El Premio Perfil a la Libertad de Expresión Internacional este año fue para el periodista egipcio Ayman Mohyeldin, de la cadena árabe de noticias Al Jazeera, la CNN árabe. Su cobertura en directo de las protestas de El Cairo ayudó a orientar a los manifestantes que hicieron caer a Mubarak, fue nominado para el premio Emmy y la revista Time lo colocó en la lista de las cien personas más influyentes del mundo en 2011.
La ola de protestas comenzó en Túnez en enero y concluyó –por ahora– con la caída de Kadafi en Libia. Pero es en Egipto donde se jugó y se juega el futuro del proceso de democratización de las naciones árabes porque es el país más poblado de todos: el fértil valle del legendario río Nilo concentra 80 millones de personas.
Para Ayman Mohyeldin, las recientes revoluciones árabes fueron posibles por la emergencia de Al Jazeera, que transmite en lengua árabe y se puede ver en todos los países del área. Allí el sistema de distribución de televisión no tiene la intermediación de un cable o distribuidor sino que todas las señales son captadas directamente desde el satélite con antenas propias que hay en casi todas las casas.
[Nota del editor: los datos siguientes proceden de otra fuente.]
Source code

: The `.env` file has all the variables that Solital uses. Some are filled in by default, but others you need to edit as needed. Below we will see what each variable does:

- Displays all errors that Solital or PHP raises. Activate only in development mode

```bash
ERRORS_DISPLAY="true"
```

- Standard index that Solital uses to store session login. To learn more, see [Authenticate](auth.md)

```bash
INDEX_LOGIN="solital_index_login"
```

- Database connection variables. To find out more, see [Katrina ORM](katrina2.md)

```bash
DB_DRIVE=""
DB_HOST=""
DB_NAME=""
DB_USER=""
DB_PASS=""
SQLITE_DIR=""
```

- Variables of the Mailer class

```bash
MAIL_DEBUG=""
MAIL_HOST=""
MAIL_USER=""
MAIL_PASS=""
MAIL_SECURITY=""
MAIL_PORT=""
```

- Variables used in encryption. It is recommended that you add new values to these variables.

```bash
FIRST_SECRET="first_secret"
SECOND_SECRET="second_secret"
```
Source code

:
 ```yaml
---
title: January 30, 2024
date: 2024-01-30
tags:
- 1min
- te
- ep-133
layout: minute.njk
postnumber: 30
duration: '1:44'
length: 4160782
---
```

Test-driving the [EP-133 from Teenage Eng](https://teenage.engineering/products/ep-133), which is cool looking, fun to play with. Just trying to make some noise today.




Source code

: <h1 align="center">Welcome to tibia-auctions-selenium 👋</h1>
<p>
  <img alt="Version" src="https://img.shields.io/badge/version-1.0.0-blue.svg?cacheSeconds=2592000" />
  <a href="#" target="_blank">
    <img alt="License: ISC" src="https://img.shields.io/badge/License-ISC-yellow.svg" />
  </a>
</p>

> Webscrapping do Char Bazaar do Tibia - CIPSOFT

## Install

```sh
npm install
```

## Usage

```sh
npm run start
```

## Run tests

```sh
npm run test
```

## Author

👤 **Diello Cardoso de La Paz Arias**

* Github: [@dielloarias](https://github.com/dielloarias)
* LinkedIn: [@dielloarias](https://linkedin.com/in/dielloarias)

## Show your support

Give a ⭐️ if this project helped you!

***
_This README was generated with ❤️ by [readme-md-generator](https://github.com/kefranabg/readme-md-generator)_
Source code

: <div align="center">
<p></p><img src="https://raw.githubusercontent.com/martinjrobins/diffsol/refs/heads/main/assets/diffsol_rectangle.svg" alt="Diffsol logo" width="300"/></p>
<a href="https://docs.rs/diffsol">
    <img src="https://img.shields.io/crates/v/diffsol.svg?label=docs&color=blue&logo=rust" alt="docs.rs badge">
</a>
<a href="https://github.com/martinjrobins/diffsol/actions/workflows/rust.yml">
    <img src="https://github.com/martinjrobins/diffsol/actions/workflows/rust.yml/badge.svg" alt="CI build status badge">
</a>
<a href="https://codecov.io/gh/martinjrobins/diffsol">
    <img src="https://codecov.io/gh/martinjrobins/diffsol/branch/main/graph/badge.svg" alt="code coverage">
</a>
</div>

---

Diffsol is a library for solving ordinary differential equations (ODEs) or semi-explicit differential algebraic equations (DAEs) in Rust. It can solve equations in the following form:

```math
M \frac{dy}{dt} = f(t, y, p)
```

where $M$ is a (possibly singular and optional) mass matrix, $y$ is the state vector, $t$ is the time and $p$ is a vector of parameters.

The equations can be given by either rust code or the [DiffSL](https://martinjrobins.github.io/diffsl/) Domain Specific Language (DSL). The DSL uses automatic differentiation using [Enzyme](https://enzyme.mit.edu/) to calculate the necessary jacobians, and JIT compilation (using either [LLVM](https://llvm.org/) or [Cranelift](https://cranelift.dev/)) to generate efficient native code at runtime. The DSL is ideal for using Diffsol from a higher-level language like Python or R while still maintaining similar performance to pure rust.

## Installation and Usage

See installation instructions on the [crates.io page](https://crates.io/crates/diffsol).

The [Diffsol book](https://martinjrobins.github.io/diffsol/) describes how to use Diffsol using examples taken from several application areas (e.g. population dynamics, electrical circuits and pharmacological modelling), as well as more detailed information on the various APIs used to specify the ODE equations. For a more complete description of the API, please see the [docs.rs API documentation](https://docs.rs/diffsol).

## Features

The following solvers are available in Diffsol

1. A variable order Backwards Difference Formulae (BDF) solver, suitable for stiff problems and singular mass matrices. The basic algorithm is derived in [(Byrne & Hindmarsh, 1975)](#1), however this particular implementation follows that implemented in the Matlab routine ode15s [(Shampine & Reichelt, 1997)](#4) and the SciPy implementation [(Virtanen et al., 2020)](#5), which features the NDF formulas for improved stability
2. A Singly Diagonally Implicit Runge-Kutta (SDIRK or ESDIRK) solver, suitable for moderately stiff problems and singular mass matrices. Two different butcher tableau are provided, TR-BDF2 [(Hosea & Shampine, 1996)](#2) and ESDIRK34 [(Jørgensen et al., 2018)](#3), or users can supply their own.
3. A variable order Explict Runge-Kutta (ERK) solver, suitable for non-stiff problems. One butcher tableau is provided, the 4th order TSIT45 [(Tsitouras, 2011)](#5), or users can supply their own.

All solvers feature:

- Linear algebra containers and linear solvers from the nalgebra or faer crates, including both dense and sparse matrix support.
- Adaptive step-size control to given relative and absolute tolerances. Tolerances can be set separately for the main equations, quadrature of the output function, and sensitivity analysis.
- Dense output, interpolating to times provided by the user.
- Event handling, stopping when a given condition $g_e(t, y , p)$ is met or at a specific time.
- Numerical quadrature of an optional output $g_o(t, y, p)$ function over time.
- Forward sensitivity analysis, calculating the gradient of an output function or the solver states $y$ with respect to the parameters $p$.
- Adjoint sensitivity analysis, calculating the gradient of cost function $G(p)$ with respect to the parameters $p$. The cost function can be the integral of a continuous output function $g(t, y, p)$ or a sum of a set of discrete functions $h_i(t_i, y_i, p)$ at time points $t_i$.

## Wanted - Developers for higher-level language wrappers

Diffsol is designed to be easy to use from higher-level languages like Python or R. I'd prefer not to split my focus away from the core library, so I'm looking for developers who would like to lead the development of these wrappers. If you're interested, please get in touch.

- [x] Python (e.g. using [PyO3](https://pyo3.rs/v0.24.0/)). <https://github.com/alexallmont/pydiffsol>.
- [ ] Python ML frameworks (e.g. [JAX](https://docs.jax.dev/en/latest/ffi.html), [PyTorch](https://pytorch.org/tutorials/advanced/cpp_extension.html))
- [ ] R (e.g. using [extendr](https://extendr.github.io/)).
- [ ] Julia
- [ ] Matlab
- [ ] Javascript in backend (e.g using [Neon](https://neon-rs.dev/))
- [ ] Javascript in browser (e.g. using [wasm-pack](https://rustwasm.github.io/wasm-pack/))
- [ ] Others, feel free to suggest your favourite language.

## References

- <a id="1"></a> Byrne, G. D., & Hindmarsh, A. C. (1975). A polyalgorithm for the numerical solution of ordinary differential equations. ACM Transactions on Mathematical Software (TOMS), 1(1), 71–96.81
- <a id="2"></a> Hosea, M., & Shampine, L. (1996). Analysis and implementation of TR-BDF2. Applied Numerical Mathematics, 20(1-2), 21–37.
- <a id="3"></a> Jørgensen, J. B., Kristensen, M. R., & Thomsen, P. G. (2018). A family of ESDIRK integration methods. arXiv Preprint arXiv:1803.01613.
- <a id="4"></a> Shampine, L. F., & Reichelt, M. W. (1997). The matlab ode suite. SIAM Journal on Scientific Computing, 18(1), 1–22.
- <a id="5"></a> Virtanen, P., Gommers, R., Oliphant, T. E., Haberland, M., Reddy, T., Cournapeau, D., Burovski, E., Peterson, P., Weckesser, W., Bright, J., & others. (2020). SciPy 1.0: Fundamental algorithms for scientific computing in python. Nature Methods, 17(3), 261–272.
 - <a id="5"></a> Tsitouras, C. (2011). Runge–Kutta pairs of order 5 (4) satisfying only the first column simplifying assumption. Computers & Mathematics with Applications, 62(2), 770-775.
Además de la señal general que se emite desde el pequeño principado de Qatar, Al Jazeera (significa “la isla”) tiene canales locales que el Ministerio de Información de cada país fue limitando. Pero cuando el gobierno egipcio cerraba las oficinas de producción de Al Jazzera Egipto, los egipcios veían Al Jazeera general o de cualquier país vecino donde se reproducían problemáticas similares y las informaciones sobre su país.
En el reportaje de PERFIL de hace dos semanas a Ignacio Ramonet, el fundador del Foro Social Mundial, donde se formaron Rafael Correa y Evo Morales, se sorprendió por la falta de apoyo de los populismos latinoamericanos a los movimientos populares de los países árabes y la falta de crítica a la represión de los dictadores como Kadafi.
Quizá él mismo tenía la respuesta cuando comparó el proceso de democratización en los países árabes con la caída de Muro de Berlín. La organización Solidaridad, de Lech Walesa, en Polonia, tuvo un reclamo “liberal popular”, lo mismo que se observa en Egipto, Túnez o Libia, donde lo que se pide es democracia, división de poderes, alternancia en el gobierno, existencia de oposición y libertad de prensa. Todas demandas que van en sentido inverso a lo que estos populismos sudamericanos están promoviendo.
Los países árabes se encuentran en un nivel de democratización similar al que tenía Latinoamérica en los años 80, con dictaduras que censuraban a los medios de comunicación e impedían la democracia. En sentido metafórico, “el Muro de Berlín” cayó en Sudamérica en los 80, en Europa de Este en los años 90 y en los países árabes, en esta década.
El kirchnerismo –así como, en mayor medida, el chavismo o Correa– tiende a identificarse con una conducción autoritaria, de múltiples reelecciones, con un Poder Legislativo limitado, un Poder Judicial dependiente y una escasa libertad de prensa, como el gobierno de Mubarak en Egipto. Y tiende a distanciarse de la democracia clásica liberal, estilo europea. Cristina Kirchner aconseja a Europa seguir su modelo y debe ser la envidia de Sarkozy y Cameron, quienes mientras en sus países son repudiados por los ajustes que la crisis económica les impone, en Bengasi fueron vitoreados por los libios como libertadores.
En Egipto existen sindicatos, pero adictos al gobierno, y distintos partidos políticos que competían en las elecciones, aunque siempre ganaba Mubarak.
En su conferencia sobre la situación en los países árabes ante los diplomáticos reunidos en el Consejo Argentino para las Relaciones Internacionales, Ayman Mohyeldin contó el chiste más popular en Egipto: Mubarak muere y va a algún lugar que podría ser asimilable al Cielo y se encuentra con Anuar el-Sadat, su predecesor asesinado en 1981, cuando Mubarak era su vicepresidente. El-Sadat le pregunta a Mubarak: “¿Qué te pasó? ¿Te mataron en un atentado? ¿Tuviste un infarto?”. Y Mubarak le responde: “No, fue por Al Jazeera”.
En cada entrega de los Premios Perfil, me invade la nostalgia de cuando en la Argentina el periodismo era una profesión valorada como lo sigue siendo en la mayor parte del mundo. Reconstruir esa valoración es nuestra obligación.